# [PROBLEM DETAILS]
Look over the lines below. Report each one that includes the string "realizar".

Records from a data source
BEGIN

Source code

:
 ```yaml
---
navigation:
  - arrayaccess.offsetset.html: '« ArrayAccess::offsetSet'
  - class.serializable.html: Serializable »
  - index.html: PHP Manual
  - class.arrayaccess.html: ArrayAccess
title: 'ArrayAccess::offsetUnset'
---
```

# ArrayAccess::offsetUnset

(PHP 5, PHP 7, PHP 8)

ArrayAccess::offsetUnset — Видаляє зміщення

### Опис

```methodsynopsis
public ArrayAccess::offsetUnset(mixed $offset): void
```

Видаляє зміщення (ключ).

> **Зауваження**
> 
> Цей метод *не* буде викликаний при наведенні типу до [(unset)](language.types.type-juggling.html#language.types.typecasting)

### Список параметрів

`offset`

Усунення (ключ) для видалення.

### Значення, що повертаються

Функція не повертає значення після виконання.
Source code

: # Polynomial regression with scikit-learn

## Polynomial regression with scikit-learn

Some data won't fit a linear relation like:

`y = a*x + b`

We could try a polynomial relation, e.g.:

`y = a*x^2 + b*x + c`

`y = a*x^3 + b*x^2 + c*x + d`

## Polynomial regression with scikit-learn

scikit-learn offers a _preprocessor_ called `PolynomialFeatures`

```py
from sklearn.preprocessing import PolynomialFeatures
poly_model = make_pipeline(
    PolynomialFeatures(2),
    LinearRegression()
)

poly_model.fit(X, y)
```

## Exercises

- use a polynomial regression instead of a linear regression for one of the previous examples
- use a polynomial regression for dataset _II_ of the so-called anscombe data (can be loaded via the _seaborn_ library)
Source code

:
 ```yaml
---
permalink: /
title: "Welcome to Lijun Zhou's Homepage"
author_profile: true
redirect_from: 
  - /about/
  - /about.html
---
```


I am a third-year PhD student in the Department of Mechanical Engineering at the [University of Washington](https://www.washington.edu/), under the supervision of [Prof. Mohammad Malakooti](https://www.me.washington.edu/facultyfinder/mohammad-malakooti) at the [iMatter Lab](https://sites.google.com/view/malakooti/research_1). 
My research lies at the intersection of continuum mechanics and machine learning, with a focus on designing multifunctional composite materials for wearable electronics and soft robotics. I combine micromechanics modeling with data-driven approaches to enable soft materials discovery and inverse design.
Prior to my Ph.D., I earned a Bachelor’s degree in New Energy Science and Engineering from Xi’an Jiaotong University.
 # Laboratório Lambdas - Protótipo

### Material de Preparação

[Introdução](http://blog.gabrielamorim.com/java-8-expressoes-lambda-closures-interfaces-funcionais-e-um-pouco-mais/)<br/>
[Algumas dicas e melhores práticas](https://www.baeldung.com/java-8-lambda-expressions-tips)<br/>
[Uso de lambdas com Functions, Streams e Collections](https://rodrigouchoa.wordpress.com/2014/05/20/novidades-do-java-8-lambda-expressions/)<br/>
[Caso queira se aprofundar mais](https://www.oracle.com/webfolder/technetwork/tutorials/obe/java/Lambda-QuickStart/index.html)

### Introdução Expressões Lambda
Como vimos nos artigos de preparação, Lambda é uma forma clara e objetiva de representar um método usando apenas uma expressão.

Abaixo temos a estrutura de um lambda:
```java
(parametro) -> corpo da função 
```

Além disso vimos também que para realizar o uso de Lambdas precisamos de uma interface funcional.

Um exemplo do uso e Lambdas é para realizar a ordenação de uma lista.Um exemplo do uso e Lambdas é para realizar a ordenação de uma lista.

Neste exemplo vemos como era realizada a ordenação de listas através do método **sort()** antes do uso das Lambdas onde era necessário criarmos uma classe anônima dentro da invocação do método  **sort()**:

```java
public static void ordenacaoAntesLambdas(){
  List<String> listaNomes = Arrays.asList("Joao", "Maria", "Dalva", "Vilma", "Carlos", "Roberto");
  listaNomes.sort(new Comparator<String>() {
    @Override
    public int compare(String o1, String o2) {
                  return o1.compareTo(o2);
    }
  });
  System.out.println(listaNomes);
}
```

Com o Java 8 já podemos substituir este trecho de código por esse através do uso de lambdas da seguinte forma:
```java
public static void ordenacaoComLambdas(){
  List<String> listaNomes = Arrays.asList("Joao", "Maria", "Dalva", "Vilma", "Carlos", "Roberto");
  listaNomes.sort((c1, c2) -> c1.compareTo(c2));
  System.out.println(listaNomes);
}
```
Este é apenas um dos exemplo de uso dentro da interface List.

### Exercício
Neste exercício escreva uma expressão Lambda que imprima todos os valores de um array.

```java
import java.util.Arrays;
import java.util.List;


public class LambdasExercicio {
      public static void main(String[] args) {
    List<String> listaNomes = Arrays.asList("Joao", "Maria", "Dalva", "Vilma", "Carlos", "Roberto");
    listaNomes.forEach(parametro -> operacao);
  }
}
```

END

# [ANSWER TO THE PROBLEM]
Além disso vimos também que para realizar o uso de Lambdas precisamos de uma interface funcional.
Um exemplo do uso e Lambdas é para realizar a ordenação de uma lista.Um exemplo do uso e Lambdas é para realizar a ordenação de uma lista.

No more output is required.